Lincoln City chairman open to safe standing at new stadium

Bob Dorrian, the chairman of English League Two football club Lincoln City, has said he would consider safe standing zones at the team’s new stadium.

The club is hoping to move to a new 12,000-capacity ground within the next five years.

League One club Shrewsbury Town recently announced plans to introduce safe standing at its Greenhouse Meadow home ground, making it the first English side to introduce it since its ban. The 10,000-capacity stadium is currently all-seater, but the club has launched a crowdfunding campaign to raise funds for rail seating to be fitted.

Standing at football matches was outlawed in the top two divisions following the Taylor Report into the 1989 Hillsborough Disaster, in which 96 Liverpool fans died.

Clubs such as Lincoln are following in the footsteps of Scottish Premiership club Celtic, which implemented a 2,600-capacity safe standing area at the beginning of the 2016-17 season at Celtic Park.

“It’s something we would seriously consider having in our new stadium, without a doubt,” said Dorrian.

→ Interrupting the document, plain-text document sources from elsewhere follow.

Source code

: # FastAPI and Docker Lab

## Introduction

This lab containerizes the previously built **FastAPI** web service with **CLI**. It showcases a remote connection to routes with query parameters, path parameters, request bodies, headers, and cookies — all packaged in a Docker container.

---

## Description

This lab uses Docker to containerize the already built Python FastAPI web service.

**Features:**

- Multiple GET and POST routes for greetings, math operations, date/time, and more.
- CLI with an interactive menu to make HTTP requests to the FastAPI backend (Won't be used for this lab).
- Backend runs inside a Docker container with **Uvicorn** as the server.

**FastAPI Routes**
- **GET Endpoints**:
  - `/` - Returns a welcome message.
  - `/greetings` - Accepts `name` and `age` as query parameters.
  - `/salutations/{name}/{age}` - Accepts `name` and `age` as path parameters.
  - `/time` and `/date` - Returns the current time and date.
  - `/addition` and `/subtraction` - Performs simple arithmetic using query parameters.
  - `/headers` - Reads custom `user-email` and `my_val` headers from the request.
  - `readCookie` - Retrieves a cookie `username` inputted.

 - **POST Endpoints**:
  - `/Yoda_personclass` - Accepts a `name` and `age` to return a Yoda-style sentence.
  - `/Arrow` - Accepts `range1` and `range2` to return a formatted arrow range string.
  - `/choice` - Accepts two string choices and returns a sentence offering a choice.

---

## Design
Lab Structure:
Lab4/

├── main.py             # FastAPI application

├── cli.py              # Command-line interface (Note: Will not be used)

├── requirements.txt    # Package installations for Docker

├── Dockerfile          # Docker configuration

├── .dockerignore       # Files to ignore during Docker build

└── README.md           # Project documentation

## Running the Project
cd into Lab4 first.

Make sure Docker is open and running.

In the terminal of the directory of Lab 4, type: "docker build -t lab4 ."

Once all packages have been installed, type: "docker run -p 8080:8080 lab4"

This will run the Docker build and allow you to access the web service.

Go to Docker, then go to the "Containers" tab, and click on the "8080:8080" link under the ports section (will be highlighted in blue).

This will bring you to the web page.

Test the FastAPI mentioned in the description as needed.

“We’d need to go through a consultation process with our fans before we’d settle on anything, just so that we’d be 99.9 per cent certain that we’d get it right as far as the fans are concerned. It’s really important that we do that.

“It’s an ongoing consultation with all sorts of people. Each month we move a little bit closer compared to where we were the previous month. The timescale is out of our hands to a certain degree.”